Flier, notes, and the rest announce the remarkable gifts of Miguel Zenon, and speak of his association with David Sanchez. Sanchez is certainly something very special, with a wide range of tonal expression on his horn and great variety of phrasing. Frankly, it’s the palette and the command and freshness of phrasing I miss in this recording packaged in expressions of unbridled enthusiasm.

Everything done here, I could say, is done very well. I have to say before anything else, though, that I do not take to Miguel Zenon’s sound on his horn, and probably my objections go deeper, to the whole emotional climate of the music, at least here. He doesn’t have an interesting way of playing alto saxophone; there is a whine in his high-pitched wail which turns a great deal of the music, in my hearing, to something both sentimental and complaining, with a lack of spirit.
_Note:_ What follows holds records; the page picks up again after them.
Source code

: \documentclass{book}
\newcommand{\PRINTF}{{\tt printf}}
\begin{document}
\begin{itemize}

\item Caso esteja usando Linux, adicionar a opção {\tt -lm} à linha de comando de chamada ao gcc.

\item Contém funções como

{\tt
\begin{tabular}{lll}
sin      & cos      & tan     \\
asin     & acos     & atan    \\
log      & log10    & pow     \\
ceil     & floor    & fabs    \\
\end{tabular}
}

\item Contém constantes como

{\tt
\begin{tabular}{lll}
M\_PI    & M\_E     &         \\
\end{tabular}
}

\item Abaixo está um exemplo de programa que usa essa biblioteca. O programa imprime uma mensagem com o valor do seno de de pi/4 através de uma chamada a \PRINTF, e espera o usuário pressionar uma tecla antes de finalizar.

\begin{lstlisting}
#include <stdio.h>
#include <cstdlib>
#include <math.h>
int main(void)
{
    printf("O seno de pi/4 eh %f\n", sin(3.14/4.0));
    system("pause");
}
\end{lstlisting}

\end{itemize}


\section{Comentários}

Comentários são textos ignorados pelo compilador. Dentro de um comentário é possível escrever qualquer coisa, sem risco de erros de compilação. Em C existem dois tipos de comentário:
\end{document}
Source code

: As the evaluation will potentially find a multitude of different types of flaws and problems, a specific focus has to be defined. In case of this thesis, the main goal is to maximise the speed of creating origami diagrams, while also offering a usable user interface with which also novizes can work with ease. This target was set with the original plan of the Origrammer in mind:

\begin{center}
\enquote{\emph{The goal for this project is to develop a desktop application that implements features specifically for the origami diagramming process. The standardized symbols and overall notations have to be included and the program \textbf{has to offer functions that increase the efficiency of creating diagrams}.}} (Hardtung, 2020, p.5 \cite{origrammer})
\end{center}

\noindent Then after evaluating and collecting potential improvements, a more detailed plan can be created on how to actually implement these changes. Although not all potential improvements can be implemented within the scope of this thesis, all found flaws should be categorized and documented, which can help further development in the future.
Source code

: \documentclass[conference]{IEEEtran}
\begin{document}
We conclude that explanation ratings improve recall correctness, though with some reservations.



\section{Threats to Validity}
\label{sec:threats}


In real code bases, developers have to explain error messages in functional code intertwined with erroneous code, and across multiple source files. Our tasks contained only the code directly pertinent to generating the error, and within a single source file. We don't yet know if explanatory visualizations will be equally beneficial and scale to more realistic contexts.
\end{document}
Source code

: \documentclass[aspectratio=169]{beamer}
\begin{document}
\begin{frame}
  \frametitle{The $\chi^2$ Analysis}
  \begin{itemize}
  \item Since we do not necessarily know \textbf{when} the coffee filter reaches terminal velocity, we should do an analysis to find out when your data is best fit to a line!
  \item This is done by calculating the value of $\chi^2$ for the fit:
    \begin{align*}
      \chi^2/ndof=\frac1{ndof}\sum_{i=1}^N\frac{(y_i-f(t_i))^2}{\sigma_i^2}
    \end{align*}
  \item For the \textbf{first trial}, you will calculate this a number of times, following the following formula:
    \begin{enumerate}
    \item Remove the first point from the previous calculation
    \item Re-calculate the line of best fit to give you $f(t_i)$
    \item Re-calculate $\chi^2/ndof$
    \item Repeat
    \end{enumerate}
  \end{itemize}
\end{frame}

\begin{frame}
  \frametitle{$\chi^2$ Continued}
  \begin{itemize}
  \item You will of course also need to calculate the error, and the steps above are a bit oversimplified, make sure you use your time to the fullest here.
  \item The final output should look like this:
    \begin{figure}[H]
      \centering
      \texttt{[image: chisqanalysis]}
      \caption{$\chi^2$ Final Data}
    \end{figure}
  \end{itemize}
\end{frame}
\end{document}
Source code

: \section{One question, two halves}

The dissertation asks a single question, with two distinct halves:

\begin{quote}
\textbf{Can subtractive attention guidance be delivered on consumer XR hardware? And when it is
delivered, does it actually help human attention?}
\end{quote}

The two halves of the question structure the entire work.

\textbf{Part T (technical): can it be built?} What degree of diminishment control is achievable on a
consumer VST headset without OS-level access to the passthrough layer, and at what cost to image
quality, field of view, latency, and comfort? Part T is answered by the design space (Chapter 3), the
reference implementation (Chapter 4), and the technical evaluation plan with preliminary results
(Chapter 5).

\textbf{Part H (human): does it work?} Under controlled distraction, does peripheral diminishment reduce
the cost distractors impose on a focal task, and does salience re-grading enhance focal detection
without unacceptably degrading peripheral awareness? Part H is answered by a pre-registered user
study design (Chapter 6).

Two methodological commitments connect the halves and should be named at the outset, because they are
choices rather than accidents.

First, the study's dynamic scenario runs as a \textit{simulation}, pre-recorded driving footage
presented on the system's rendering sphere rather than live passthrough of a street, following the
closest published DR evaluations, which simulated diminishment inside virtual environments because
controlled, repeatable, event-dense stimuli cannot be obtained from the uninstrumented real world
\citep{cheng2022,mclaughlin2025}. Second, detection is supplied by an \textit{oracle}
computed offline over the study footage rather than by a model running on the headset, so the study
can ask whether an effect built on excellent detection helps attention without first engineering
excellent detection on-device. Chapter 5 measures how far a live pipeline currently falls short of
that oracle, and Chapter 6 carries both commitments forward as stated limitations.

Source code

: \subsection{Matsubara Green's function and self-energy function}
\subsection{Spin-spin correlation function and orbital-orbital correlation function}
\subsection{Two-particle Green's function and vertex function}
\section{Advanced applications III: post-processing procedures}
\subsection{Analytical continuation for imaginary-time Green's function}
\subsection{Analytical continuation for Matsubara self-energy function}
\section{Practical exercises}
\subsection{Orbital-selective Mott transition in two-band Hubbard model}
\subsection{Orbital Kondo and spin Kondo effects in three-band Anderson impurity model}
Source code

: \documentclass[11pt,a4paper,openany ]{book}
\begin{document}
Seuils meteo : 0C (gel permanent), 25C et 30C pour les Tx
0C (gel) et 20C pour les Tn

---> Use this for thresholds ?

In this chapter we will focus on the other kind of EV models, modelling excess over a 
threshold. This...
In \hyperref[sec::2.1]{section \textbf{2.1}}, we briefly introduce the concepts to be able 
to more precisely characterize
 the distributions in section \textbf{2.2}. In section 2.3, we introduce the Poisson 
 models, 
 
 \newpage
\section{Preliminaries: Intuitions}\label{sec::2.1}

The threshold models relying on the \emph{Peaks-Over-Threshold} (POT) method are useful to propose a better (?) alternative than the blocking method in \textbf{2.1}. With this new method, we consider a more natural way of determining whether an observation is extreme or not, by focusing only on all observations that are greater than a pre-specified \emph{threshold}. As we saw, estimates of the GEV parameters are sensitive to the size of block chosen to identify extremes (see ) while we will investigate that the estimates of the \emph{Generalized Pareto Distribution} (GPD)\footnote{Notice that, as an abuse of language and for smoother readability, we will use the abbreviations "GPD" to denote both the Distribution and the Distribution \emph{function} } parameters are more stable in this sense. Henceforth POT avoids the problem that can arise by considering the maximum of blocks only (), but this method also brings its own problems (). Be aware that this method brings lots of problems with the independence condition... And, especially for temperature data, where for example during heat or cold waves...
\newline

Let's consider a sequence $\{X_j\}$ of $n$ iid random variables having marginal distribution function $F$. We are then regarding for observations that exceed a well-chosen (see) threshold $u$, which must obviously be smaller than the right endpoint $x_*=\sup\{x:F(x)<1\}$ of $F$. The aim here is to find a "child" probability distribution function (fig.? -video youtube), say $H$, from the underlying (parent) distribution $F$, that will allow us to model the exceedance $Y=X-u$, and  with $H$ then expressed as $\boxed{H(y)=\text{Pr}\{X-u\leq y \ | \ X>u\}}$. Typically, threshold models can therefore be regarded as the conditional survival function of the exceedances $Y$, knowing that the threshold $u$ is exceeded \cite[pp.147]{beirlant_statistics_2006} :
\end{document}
The title track seems in some respects familiar, although clichéd is almost another word for it. Clichéd would, I think, be a good word for the saxophone sound, which is trendy and merely a more subtle version of a noise which can be heard widely on the media. “Mega” is an interesting boppy piece, but there’s a drag to the tone, a trendy plangency at odds with the energetic theme (and a drummer stuck in a rut).

Other than the opener, and the closing eight minutes of “Great is Thy Faithfulness” — which might be sincere but sounds to me sentimental self-indulgence — every title is a composition by young master Zenon, and in a contemporary mainstream sort of style, with not unexpected Latin aspects. There is no gimmickry, no evasion into anything less, just a serious programme, played with amazing instrumental accomplishment and with ensemble passages of a subtle, dreamy impressionist character as the major if not sole individual distinction of the overall performance.

But it’s all so oppressively dated by the leader’s — to me — appallingly mannered sound on a sort of horn that has been used to a wide range of effect. Give me Bobby Watson, give me Ed Jackson or Peter King. Let me reach into the cabinet for something by Bruce Turner, another great European. Charles McPherson, Lee Konitz, Lou Donaldson, Willie Smith: they did not and do not collapse into the wail and vibrato which seem to be a current indulgence among altoists — and which as mere uptodateness is a major handicap of Miguel Zenon, the whingeing sound of the horn and the resulting mediocrity of much of the emotion in his playing. It’s a mechanical failure of expression, a complacency. While presumably it annoys a lot of people less than it annoys me, it does annoy me a lot.